Witam serdecznie wszystkich. Na tutejszym forum jest to moj pierwszy post. Wczesniej korzystałam z porad forum lecznicy OAZA z Wawy. Niestety forum zostało na okres wakacyjny zawieszone, a ponieważ mam tzw. pilną sprawę, więc może ktoś z Was będzie mógł mi pomóc.
Od 2 lat mam królika Filipa. Jest on wykastrowany. W okresie dojrzewania Filipka mieliśmy z nim spory problem (szczególnie mój mąż)

Ale to nie jest na pewno odosobniony przypadek i na pewno większość forumowiczów zna to z własnego doświadczenia

No ale nie o tym .. wczoraj rano spojrzałam na królisia i tak mi się smutno zrobiło, był taki samotny

no i właśnie.. spontaniczna decyzja-kupiliśmy malutką samiczkę baranka (tyle wiedziałam, że lepiej zaprzyjaźniają się mieszane parki).
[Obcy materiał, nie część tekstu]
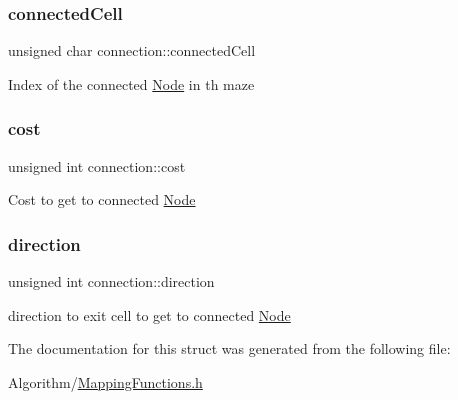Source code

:\subsubsection{\texorpdfstring{connected\+Cell}{connectedCell}}
{\footnotesize\ttfamily unsigned char connection\+::connected\+Cell}

Index of the connected \hyperlink{structNode}{Node} in th maze \mbox{\label{structconnection_a41c58f8db339b3e05c9d459170128eb3}} 
\subsubsection{\texorpdfstring{cost}{cost}}
{\footnotesize\ttfamily unsigned int connection\+::cost}

Cost to get to connected \hyperlink{structNode}{Node} \mbox{\label{structconnection_a8e2347a2c150b409cbfea1cbd02c031b}} 
\subsubsection{\texorpdfstring{direction}{direction}}
{\footnotesize\ttfamily unsigned int connection\+::direction}

direction to exit cell to get to connected \hyperlink{structNode}{Node} 

The documentation for this struct was generated from the following file\+:\begin{DoxyCompactItemize}
\item 
Algorithm/\hyperlink{MappingFunctions_8h}{Mapping\+Functions.\+h}\end{DoxyCompactItemize}
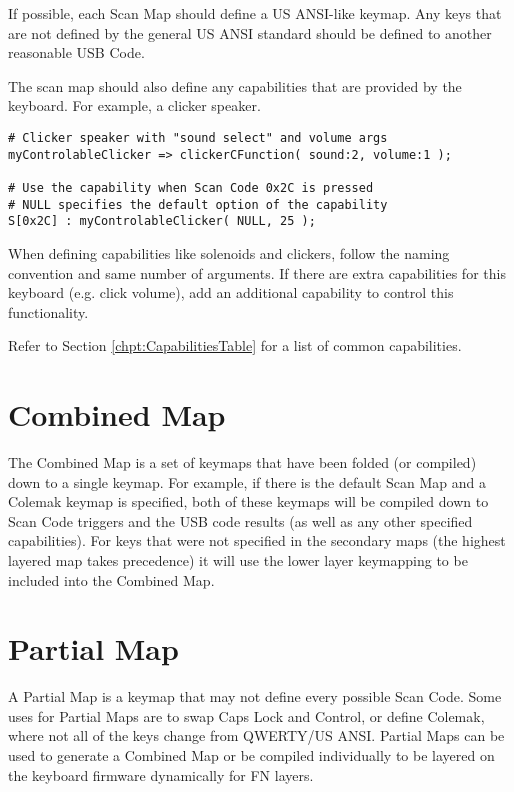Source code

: \documentclass{kiibohd-template}
\begin{document}
If possible, each Scan Map should define a US ANSI-like keymap.
Any keys that are not defined by the general US ANSI standard should be defined to another reasonable USB Code.

The scan map should also define any capabilities that are provided by the keyboard.
For example, a clicker speaker.

\begin{lstlisting}
# Clicker speaker with "sound select" and volume args
myControlableClicker => clickerCFunction( sound:2, volume:1 );

# Use the capability when Scan Code 0x2C is pressed
# NULL specifies the default option of the capability
S[0x2C] : myControlableClicker( NULL, 25 );
\end{lstlisting}

When defining capabilities like solenoids and clickers, follow the naming convention and same number of arguments.
If there are extra capabilities for this keyboard (e.g. click volume), add an additional capability to control this functionality.

Refer to Section \ref{chpt:CapabilitiesTable} for a list of common capabilities.


\section{Combined Map}

The Combined Map is a set of keymaps that have been folded (or compiled) down to a single keymap.
For example, if there is the default Scan Map and a Colemak keymap is specified, both of these keymaps will be compiled down to Scan Code triggers and the USB code results (as well as any other specified capabilities).
For keys that were not specified in the secondary maps (the highest layered map takes precedence) it will use the lower layer keymapping to be included into the Combined Map.


\section{Partial Map}

A Partial Map is a keymap that may not define every possible Scan Code.
Some uses for Partial Maps are to swap Caps Lock and Control, or define Colemak, where not all of the keys change from QWERTY/US ANSI.
Partial Maps can be used to generate a Combined Map or be compiled individually to be layered on the keyboard firmware dynamically for FN layers.
\end{document}
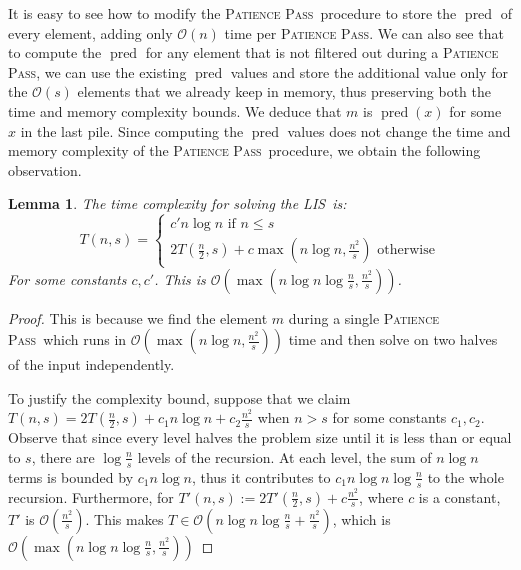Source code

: \documentclass[lic, english, shortabstract]{iithesis}
\theoremstyle{plain}
\newtheorem{lemma}[theorem]{Lemma}
\newcommand{\Lis}{\textsc{LIS}}
\newcommand{\Ppass}{\textsc{Patience Pass}}
\theoremstyle{definition}
\begin{document}
It is easy to see how to modify the \Ppass\ procedure to store the $\operatorname{pred}$ of every element, adding only $\mathcal{O}(n)$ time per \Ppass.
We can also see that to compute the $\operatorname{pred}$ for any element that is not filtered out during a \Ppass, we can use the existing $\operatorname{pred}$ values 
and store the additional value only for the $\mathcal{O}(s)$ elements that we already keep in memory, thus preserving both the time and memory complexity bounds.
We deduce that $m$ is $\operatorname{pred}(x)$ for some $x$ in the last pile. Since computing the $\operatorname{pred}$ values does not change the time and memory complexity of the \Ppass\ procedure, we obtain the following observation.

\begin{lemma}The time complexity for solving the \Lis\ is:
$$T(n, s) = \begin{cases}
c'n \log n \text{ if } n \leq s \\
2T(\frac{n}{2}, s) + c\operatorname{max}(n \log n, \frac{n^2}{s}) \text{ otherwise}
\end{cases}$$
For some constants $c, c'$. This is $\mathcal{O}(\operatorname{max}(n \log n \log \frac{n}{s}, \frac{n^2}{s}))$.
\end{lemma}
\begin{proof}
This is because we find the element $m$ during a single \Ppass\ which runs in $\mathcal{O}(\operatorname{max}(n \log n, \frac{n^2}{s}))$ time and then solve on two halves of the input independently.

To justify the complexity bound, suppose that we claim $T(n, s) = 2T(\frac{n}{2}, s) + c_1n \log n + c_2\frac{n^2}{s}$ when $n > s$ for some constants $c_1, c_2$.
Observe that since every level halves the problem size until it is less than or equal to $s$, there are $\log \frac{n}{s} $ levels of the recursion. 
At each level, the sum of $n \log n$ terms is bounded by $c_1 n \log n$, thus it contributes to $c_1 n \log n \log \frac{n}{s}$ to the whole recursion.
Furthermore, for $T'(n, s) := 2T'(\frac{n}{2}, s) + c\frac{n^2}{s}$, where $c$ is a constant, $T'$ is $\mathcal{O}(\frac{n^2}{s})$. \newline
This makes $T \in \mathcal{O}(n \log n \log \frac{n}{s} + \frac{n^2}{s})$, which is $\mathcal{O}(\operatorname{max}(n \log n \log \frac{n}{s},\frac{n^2}{s}))$ 

\end{proof}
\end{document}
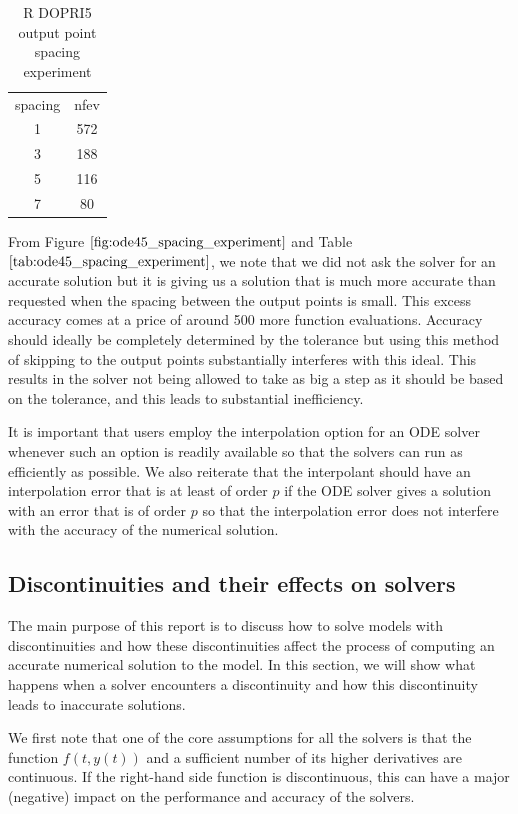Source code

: \begin{table}[h]
\caption {R DOPRI5 output point spacing experiment} \label{tab:ode45_spacing_experiment} 
\begin{center}
\begin{tabular}{ c c }
spacing & nfev \\ 
1 & 572 \\
3 & 188 \\
5 & 116 \\
7 & 80 \\
\end{tabular}
\end{center}
\end{table}

From Figure $\ref{fig:ode45_spacing_experiment}$ and Table $\ref{tab:ode45_spacing_experiment}$, we note that we did not ask the solver for an accurate solution but it is giving us a solution that is much more accurate than requested when the spacing between the output points is small. This excess accuracy comes at a price of around 500 more function evaluations. Accuracy should ideally be completely determined by the tolerance but using this method of skipping to the output points substantially interferes with this ideal. This results in the solver not being allowed to take as big a step as it should be based on the tolerance, and this leads to substantial inefficiency. 

It is important that users employ the interpolation option for an ODE solver whenever such an option is readily available so that the solvers can run as efficiently as possible. We also reiterate that the interpolant should have an interpolation error that is at least of order $p$ if the ODE solver gives a solution with an error that is of order $p$ so that the interpolation error does not interfere with the accuracy of the numerical solution.

\subsection{Discontinuities and their effects on solvers}
\label{subsection:effect_of_discontinuity}
The main purpose of this report is to discuss how to solve models with discontinuities and how these discontinuities affect the process of computing an accurate numerical solution to the model. In this section, we will show what happens when a solver encounters a discontinuity and how this discontinuity leads to inaccurate solutions.

We first note that one of the core assumptions for all the solvers is that the function $f(t, y(t))$ and a sufficient number of its higher derivatives are continuous. If the right-hand side function is discontinuous, this can have a major (negative) impact on the performance and accuracy of the solvers. 

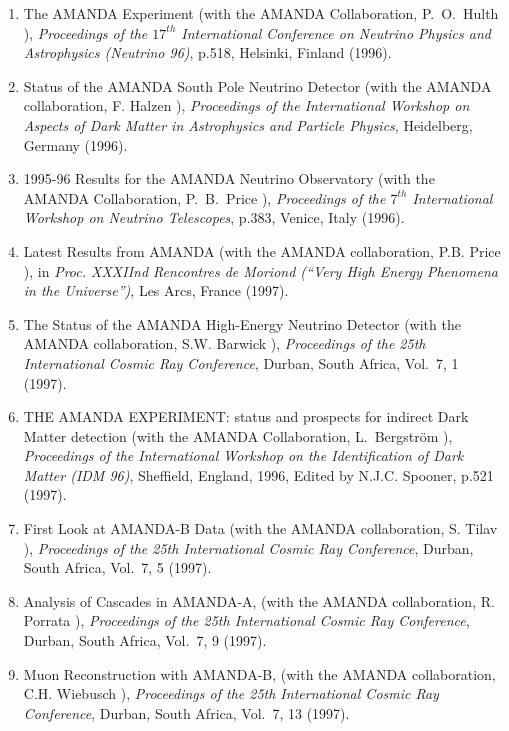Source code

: \begin{enumerate}
\item The AMANDA Experiment (with the AMANDA Collaboration,
  P.~O.~Hulth \etal), {\it Proceedings of the $17^{th}$ International
    Conference on Neutrino Physics and Astrophysics (Neutrino 96)},
  p.518, Helsinki, Finland (1996).

\item Status of the AMANDA South Pole Neutrino Detector (with the
  AMANDA collaboration, F. Halzen \etal), {\it Proceedings of the
    International Workshop on Aspects of Dark Matter in Astrophysics
    and Particle Physics}, Heidelberg, Germany (1996).

\item 1995-96 Results for the AMANDA Neutrino Observatory (with the
  AMANDA Collaboration, P.~B.~Price \etal), {\it Proceedings of the
    $7^{th}$ International Workshop on Neutrino Telescopes}, p.383,
  Venice, Italy (1996).

\item Latest Results from AMANDA (with the AMANDA collaboration,
  P.B. Price \etal), in {\it Proc. XXXIInd Rencontres de Moriond
    (``Very High Energy Phenomena in the Universe'')}, Les Arcs,
  France (1997).

\item The Status of the AMANDA High-Energy Neutrino Detector (with the
  AMANDA collaboration, S.W. Barwick \etal), {\it Proceedings of the
    25th International Cosmic Ray Conference}, Durban, South Africa,
  Vol.~7, 1 (1997).

\item THE AMANDA EXPERIMENT: status and prospects for indirect Dark
  Matter detection (with the AMANDA Collaboration, L.~Bergstr\"{o}m
  \etal), {\it Proceedings of the International Workshop on the
    Identification of Dark Matter (IDM 96)}, Sheffield, England, 1996,
  Edited by N.J.C. Spooner, p.521 (1997).


\item First Look at AMANDA-B Data (with the AMANDA collaboration,
  S. Tilav \etal), {\it Proceedings of the 25th International Cosmic
    Ray Conference}, Durban, South Africa, Vol.~7, 5 (1997).

\item Analysis of Cascades in AMANDA-A, (with the AMANDA
  collaboration, R. Porrata \etal), {\it Proceedings of the 25th
    International Cosmic Ray Conference}, Durban, South Africa,
  Vol.~7, 9 (1997).

\item Muon Reconstruction with AMANDA-B, (with the AMANDA
  collaboration, C.H. Wiebusch \etal), {\it Proceedings of the 25th
    International Cosmic Ray Conference}, Durban, South Africa,
  Vol.~7, 13 (1997).


\end{enumerate}
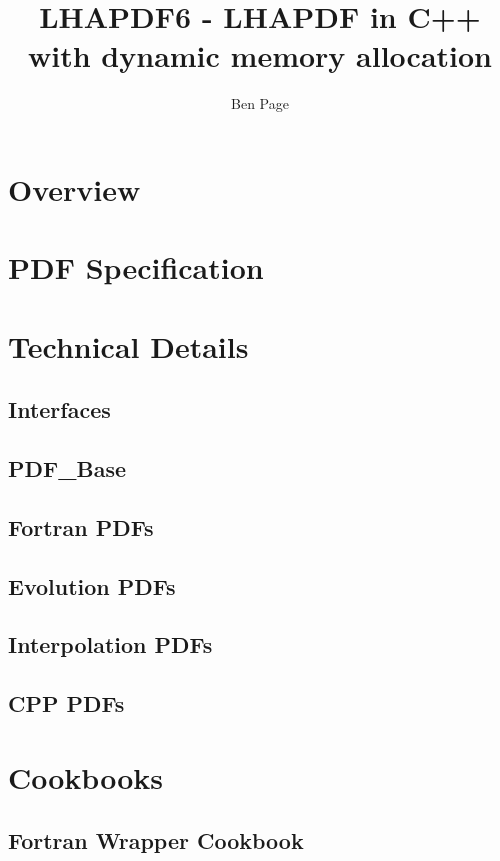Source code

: \documentclass{report}
\begin{document}
\title { LHAPDF6 - LHAPDF in C++ with dynamic memory allocation }
\author{ Ben Page }

\maketitle

\chapter{Overview}
  

\chapter{PDF Specification}

\chapter{Technical Details}

  \section{Interfaces}
    

  \section{PDF\_Base}
    

  \section{Fortran PDFs}
    

  \section{Evolution PDFs}
    

  \section{Interpolation PDFs}
    
    
  \section{CPP PDFs}
    

\chapter{Cookbooks}

  \section{Fortran Wrapper Cookbook}
  
\end{document}
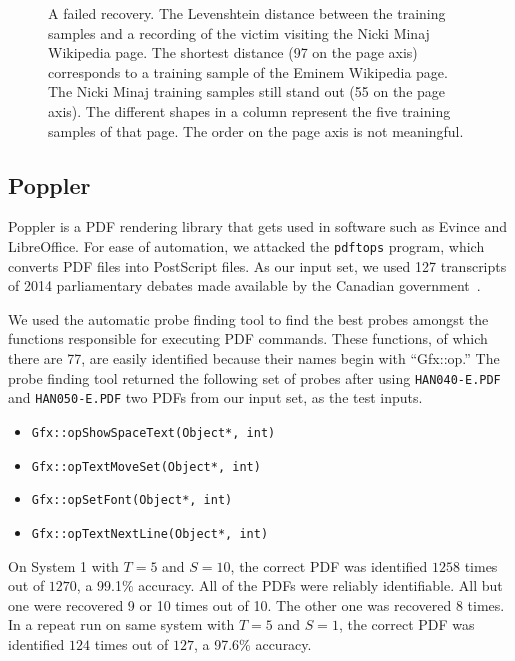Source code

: \documentclass[letterpaper,twocolumn,10pt]{article}
\begin{document}
\begin{figure*}
    \centering
    
    \caption{A failed recovery. The Levenshtein distance between the training samples and
        a recording of the victim visiting the Nicki Minaj Wikipedia page. The
        shortest distance (97 on the page axis) corresponds to a training sample
        of the Eminem Wikipedia page. The Nicki Minaj training samples still
        stand out (55 on the page axis). The different shapes in a column
        represent the five training samples of that page. The order on the page
        axis is not meaningful.}
    \label{figure:minaj}
\end{figure*}

\subsection{Poppler}

Poppler is a PDF rendering library that gets used in software such as Evince and
LibreOffice. For ease of automation, we attacked the \texttt{pdftops} program,
which converts PDF files into PostScript files. As our input set, we used 127
transcripts of 2014 parliamentary debates made available by the Canadian
government~\cite{hansard}.

We used the automatic probe finding tool to find the best probes amongst the
functions responsible for executing PDF commands. These functions, of which
there are 77, are easily identified because their names begin with ``Gfx::op.''
The probe finding tool returned the following set of probes after using
\texttt{HAN040-E.PDF} and \texttt{HAN050-E.PDF} two PDFs from our input set, as
the test inputs.

\begin{itemize}
    \item \texttt{Gfx::opShowSpaceText(Object*, int)}
    \item \texttt{Gfx::opTextMoveSet(Object*, int)}
    \item \texttt{Gfx::opSetFont(Object*, int)}
    \item \texttt{Gfx::opTextNextLine(Object*, int)}
\end{itemize}

On System 1 with $T=5$ and $S=10$, the correct PDF was
identified $1258$ times out of $1270$, a 99.1\% accuracy. All of the PDFs were
reliably identifiable. All but one were recovered 9 or 10 times out of 10. The
other one was recovered 8 times. In a repeat run on same system with $T=5$ and
$S=1$, the correct PDF was identified $124$ times out of
$127$, a 97.6\% accuracy.
\end{document}
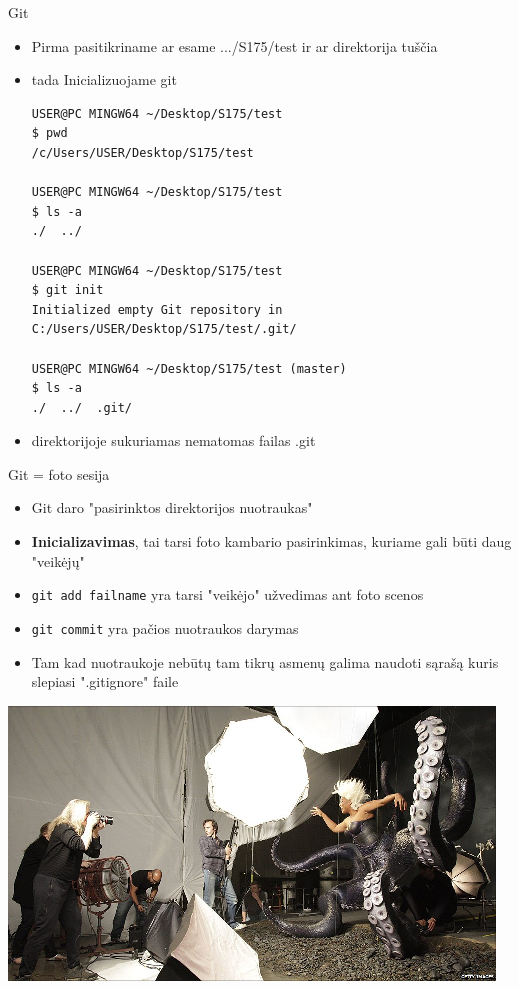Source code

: \documentclass[11pt,xcolor=table]{beamer}
\begin{document}
\begin{frame}[fragile]{Git}
\begin{itemize}
\item Pirma pasitikriname ar esame .../S175/test ir ar direktorija tuščia
\item tada Inicializuojame git
\begin{lstlisting}
USER@PC MINGW64 ~/Desktop/S175/test
$ pwd
/c/Users/USER/Desktop/S175/test

USER@PC MINGW64 ~/Desktop/S175/test
$ ls -a
./  ../

USER@PC MINGW64 ~/Desktop/S175/test
$ git init
Initialized empty Git repository in C:/Users/USER/Desktop/S175/test/.git/

USER@PC MINGW64 ~/Desktop/S175/test (master)
$ ls -a
./  ../  .git/
\end{lstlisting}
\item direktorijoje sukuriamas nematomas failas .git
\end{itemize}
\end{frame}


\begin{frame}{Git = foto sesija}
\begin{itemize}
\item Git daro "pasirinktos direktorijos nuotraukas" 
\item \textbf{Inicializavimas}, tai tarsi foto kambario pasirinkimas, kuriame gali būti daug "veikėjų"
\item \colorbox{listinggray}{\lstinline|git add failname|} yra tarsi "veikėjo" užvedimas ant foto scenos
\item \colorbox{listinggray}{\lstinline|git commit|} yra pačios nuotraukos darymas
\item Tam kad nuotraukoje nebūtų tam tikrų asmenų galima naudoti sąrašą kuris slepiasi ".gitignore" faile
\end{itemize}
\center
\includegraphics[scale=0.4]{photo_session.png}
\end{frame}
\end{document}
(chociaż muszę dopowiedzieć, że juz wczesniej zastanawialismy sie nad kupnem towarzyszki dla Filcia)
I pierwsze nasze kroki z zaprzyjaźnianiem: wanna. Na początku mała totalnie zignorowała Filipa, ten nieśmiało (cały spięty) ja obwąchiwał. Potem mała ufnie wtuliła się w Filipa, ale ten nadal był mocno poddenerwowany. Tu muszę dodać, że Filcio jest dużym tchórzem-często zdarza się, że musimy ganiać go po jego klatce, jak chcemy go wyjąć. Każdy gwałtowniejszy ruch, a on sie już spina. Mała Zuza już od początku wydała nam się spokojniejsza i ufniejsza(co nie znaczy, że nie psoci-a jakże!)
potem puściliśmy królisie po pokoju...no i Filip zaczął ją przeganiać, a nawet chyba raz złapał za pupę Zuzki zębami

wiec stwierdziliśmy, że pokoj to za wczesnie. Pozniej podrzucalismy Filowi rzeczy od Zuzki, potem znowu wanna...glaskanie pysiem w pysio-było ok, nawet sie przytuliły do siebie. Aktualnie Fil biega po pokoju a Zuza jest zamknięta w transporterku. Filuś od czasu do czasu obwąchuje małą, ale na szczęście nie próbuje jej podgryzać przez kratki..
No właśnie, po tak długich wywodach moje pytanie-co o tym myślicie??
Wiem, że to dopiero początek ale pierwsze koty za płoty. Filus jest 3 razy wiekszy od Zuzy, ona jest barankiem-bardzo boje się o nia, o jej uszka, gdyby Filip zareagowal agresywnie..no i w ogole mam duzego stresa

Czekam z niecierpliwością na jakieś porady
ps. dzięki temu forum uwierzyłam, że można zaprzyjaźniać królisie - bo niestety wcześniej wet odradzał mi kupno drugiego królisia, twierdząc, że to się nie sprawdzi, że Fil za długo był sam. A co Wy sądzicie o tej opini??